### EXERCISE DIRECTIONS
What is needed is an exact copy of the entries, with the pictures excluded.

---- RECORDS FOR THE TASK

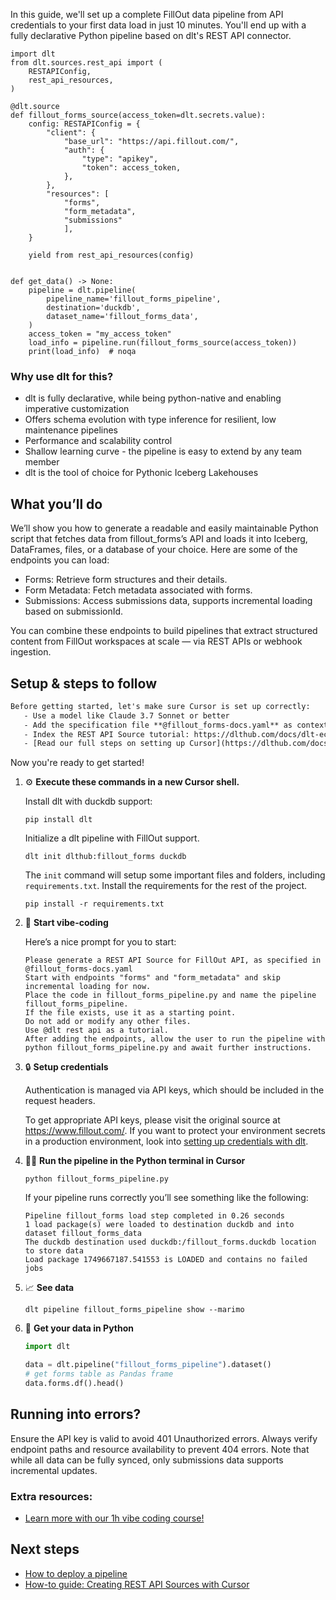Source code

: In this guide, we'll set up a complete FillOut data pipeline from API credentials to your first data load in just 10 minutes. You'll end up with a fully declarative Python pipeline based on dlt's REST API connector.

```python-outcome
import dlt
from dlt.sources.rest_api import (
    RESTAPIConfig,
    rest_api_resources,
)

@dlt.source
def fillout_forms_source(access_token=dlt.secrets.value):
    config: RESTAPIConfig = {
        "client": {
            "base_url": "https://api.fillout.com/",
            "auth": {
                "type": "apikey",
                "token": access_token,
            },
        },
        "resources": [
            "forms",
            "form_metadata",
            "submissions"
            ],
    }

    yield from rest_api_resources(config)


def get_data() -> None:
    pipeline = dlt.pipeline(
        pipeline_name='fillout_forms_pipeline',
        destination='duckdb',
        dataset_name='fillout_forms_data', 
    )
    access_token = "my_access_token"
    load_info = pipeline.run(fillout_forms_source(access_token))
    print(load_info)  # noqa
```

### Why use dlt for this?

- dlt is fully declarative, while being python-native and enabling imperative customization
- Offers schema evolution with type inference for resilient, low maintenance pipelines
- Performance and scalability control
- Shallow learning curve - the pipeline is easy to extend by any team member
- dlt is the tool of choice for Pythonic Iceberg Lakehouses

## What you’ll do

We’ll show you how to generate a readable and easily maintainable Python script that fetches data from fillout_forms’s API and loads it into Iceberg, DataFrames, files, or a database of your choice. Here are some of the endpoints you can load:

- Forms: Retrieve form structures and their details.
- Form Metadata: Fetch metadata associated with forms.
- Submissions: Access submissions data, supports incremental loading based on submissionId.

You can combine these endpoints to build pipelines that extract structured content from FillOut workspaces at scale — via REST APIs or webhook ingestion.

## Setup & steps to follow

```default
Before getting started, let's make sure Cursor is set up correctly:
   - Use a model like Claude 3.7 Sonnet or better
   - Add the specification file **@fillout_forms-docs.yaml** as context
   - Index the REST API Source tutorial: https://dlthub.com/docs/dlt-ecosystem/verified-sources/rest_api/ and add it to context as **@dlt rest api**
   - [Read our full steps on setting up Cursor](https://dlthub.com/docs/dlt-ecosystem/llm-tooling/cursor-restapi#23-configuring-cursor-with-documentation)
```

Now you're ready to get started! 

1. ⚙️ **Execute these commands in a new Cursor shell.**
    
    Install dlt with duckdb support:
    ```shell
    pip install dlt
    ```

    Initialize a dlt pipeline with FillOut support.
    ```shell
    dlt init dlthub:fillout_forms duckdb
    ```

    The `init` command will setup some important files and folders, including `requirements.txt`. Install the requirements for the rest of the project.
    ```shell
    pip install -r requirements.txt
    ```
    
2. 🤠 **Start vibe-coding**
    
    Here’s a nice prompt for you to start: 
    
    ```prompt
    Please generate a REST API Source for FillOut API, as specified in @fillout_forms-docs.yaml 
    Start with endpoints "forms" and "form_metadata" and skip incremental loading for now. 
    Place the code in fillout_forms_pipeline.py and name the pipeline fillout_forms_pipeline. 
    If the file exists, use it as a starting point. 
    Do not add or modify any other files. 
    Use @dlt rest api as a tutorial. 
    After adding the endpoints, allow the user to run the pipeline with python fillout_forms_pipeline.py and await further instructions.
    ```

    
3. 🔒 **Setup credentials** 
    
    Authentication is managed via API keys, which should be included in the request headers.
    
    To get appropriate API keys, please visit the original source at https://www.fillout.com/.
    If you want to protect your environment secrets in a production environment, look into [setting up credentials with dlt](https://dlthub.com/docs/walkthroughs/add_credentials).
    
4. 🏃‍♀️ **Run the pipeline in the Python terminal in Cursor**
    
    ```shell
    python fillout_forms_pipeline.py
    ```
    
    If your pipeline runs correctly you’ll see something like the following:
    
    ```shell
    Pipeline fillout_forms load step completed in 0.26 seconds
    1 load package(s) were loaded to destination duckdb and into dataset fillout_forms_data
    The duckdb destination used duckdb:/fillout_forms.duckdb location to store data
    Load package 1749667187.541553 is LOADED and contains no failed jobs
    ```
    
5. 📈 **See data**
    
    ```shell
    dlt pipeline fillout_forms_pipeline show --marimo
    ```
    
6. 🐍 **Get your data in Python**
    
    ```python
    import dlt

   data = dlt.pipeline("fillout_forms_pipeline").dataset()
   # get forms table as Pandas frame
   data.forms.df().head()
    ```

## Running into errors?

Ensure the API key is valid to avoid 401 Unauthorized errors. Always verify endpoint paths and resource availability to prevent 404 errors. Note that while all data can be fully synced, only submissions data supports incremental updates.

### Extra resources:

- [Learn more with our 1h vibe coding course!](https://www.youtube.com/watch?v=GGid70rnJuM)

## Next steps

- [How to deploy a pipeline](https://dlthub.com/docs/walkthroughs/deploy-a-pipeline)
- [How-to guide: Creating REST API Sources with Cursor](https://dlthub.com/docs/dlt-ecosystem/llm-tooling/cursor-restapi)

--------

### ANSWER TO THE PROBLEM
Source code

: In this guide, we'll set up a complete FillOut data pipeline from API credentials to your first data load in just 10 minutes. You'll end up with a fully declarative Python pipeline based on dlt's REST API connector.

```python-outcome
import dlt
from dlt.sources.rest_api import (
    RESTAPIConfig,
    rest_api_resources,
)

@dlt.source
def fillout_forms_source(access_token=dlt.secrets.value):
    config: RESTAPIConfig = {
        "client": {
            "base_url": "https://api.fillout.com/",
            "auth": {
                "type": "apikey",
                "token": access_token,
            },
        },
        "resources": [
            "forms",
            "form_metadata",
            "submissions"
            ],
    }

    yield from rest_api_resources(config)


def get_data() -> None:
    pipeline = dlt.pipeline(
        pipeline_name='fillout_forms_pipeline',
        destination='duckdb',
        dataset_name='fillout_forms_data', 
    )
    access_token = "my_access_token"
    load_info = pipeline.run(fillout_forms_source(access_token))
    print(load_info)  # noqa
```

### Why use dlt for this?

- dlt is fully declarative, while being python-native and enabling imperative customization
- Offers schema evolution with type inference for resilient, low maintenance pipelines
- Performance and scalability control
- Shallow learning curve - the pipeline is easy to extend by any team member
- dlt is the tool of choice for Pythonic Iceberg Lakehouses

## What you’ll do

We’ll show you how to generate a readable and easily maintainable Python script that fetches data from fillout_forms’s API and loads it into Iceberg, DataFrames, files, or a database of your choice. Here are some of the endpoints you can load:

- Forms: Retrieve form structures and their details.
- Form Metadata: Fetch metadata associated with forms.
- Submissions: Access submissions data, supports incremental loading based on submissionId.

You can combine these endpoints to build pipelines that extract structured content from FillOut workspaces at scale — via REST APIs or webhook ingestion.

## Setup & steps to follow

```default
Before getting started, let's make sure Cursor is set up correctly:
   - Use a model like Claude 3.7 Sonnet or better
   - Add the specification file **@fillout_forms-docs.yaml** as context
   - Index the REST API Source tutorial: https://dlthub.com/docs/dlt-ecosystem/verified-sources/rest_api/ and add it to context as **@dlt rest api**
   - [Read our full steps on setting up Cursor](https://dlthub.com/docs/dlt-ecosystem/llm-tooling/cursor-restapi#23-configuring-cursor-with-documentation)
```

Now you're ready to get started! 

1. ⚙️ **Execute these commands in a new Cursor shell.**
    
    Install dlt with duckdb support:
    ```shell
    pip install dlt
    ```

    Initialize a dlt pipeline with FillOut support.
    ```shell
    dlt init dlthub:fillout_forms duckdb
    ```

    The `init` command will setup some important files and folders, including `requirements.txt`. Install the requirements for the rest of the project.
    ```shell
    pip install -r requirements.txt
    ```
    
2. 🤠 **Start vibe-coding**
    
    Here’s a nice prompt for you to start: 
    
    ```prompt
    Please generate a REST API Source for FillOut API, as specified in @fillout_forms-docs.yaml 
    Start with endpoints "forms" and "form_metadata" and skip incremental loading for now. 
    Place the code in fillout_forms_pipeline.py and name the pipeline fillout_forms_pipeline. 
    If the file exists, use it as a starting point. 
    Do not add or modify any other files. 
    Use @dlt rest api as a tutorial. 
    After adding the endpoints, allow the user to run the pipeline with python fillout_forms_pipeline.py and await further instructions.
    ```

    
3. 🔒 **Setup credentials** 
    
    Authentication is managed via API keys, which should be included in the request headers.
    
    To get appropriate API keys, please visit the original source at https://www.fillout.com/.
    If you want to protect your environment secrets in a production environment, look into [setting up credentials with dlt](https://dlthub.com/docs/walkthroughs/add_credentials).
    
4. 🏃‍♀️ **Run the pipeline in the Python terminal in Cursor**
    
    ```shell
    python fillout_forms_pipeline.py
    ```
    
    If your pipeline runs correctly you’ll see something like the following:
    
    ```shell
    Pipeline fillout_forms load step completed in 0.26 seconds
    1 load package(s) were loaded to destination duckdb and into dataset fillout_forms_data
    The duckdb destination used duckdb:/fillout_forms.duckdb location to store data
    Load package 1749667187.541553 is LOADED and contains no failed jobs
    ```
    
5. 📈 **See data**
    
    ```shell
    dlt pipeline fillout_forms_pipeline show --marimo
    ```
    
6. 🐍 **Get your data in Python**
    
    ```python
    import dlt

   data = dlt.pipeline("fillout_forms_pipeline").dataset()
   # get forms table as Pandas frame
   data.forms.df().head()
    ```

## Running into errors?

Ensure the API key is valid to avoid 401 Unauthorized errors. Always verify endpoint paths and resource availability to prevent 404 errors. Note that while all data can be fully synced, only submissions data supports incremental updates.

### Extra resources:

- [Learn more with our 1h vibe coding course!](https://www.youtube.com/watch?v=GGid70rnJuM)

## Next steps

- [How to deploy a pipeline](https://dlthub.com/docs/walkthroughs/deploy-a-pipeline)
- [How-to guide: Creating REST API Sources with Cursor](https://dlthub.com/docs/dlt-ecosystem/llm-tooling/cursor-restapi)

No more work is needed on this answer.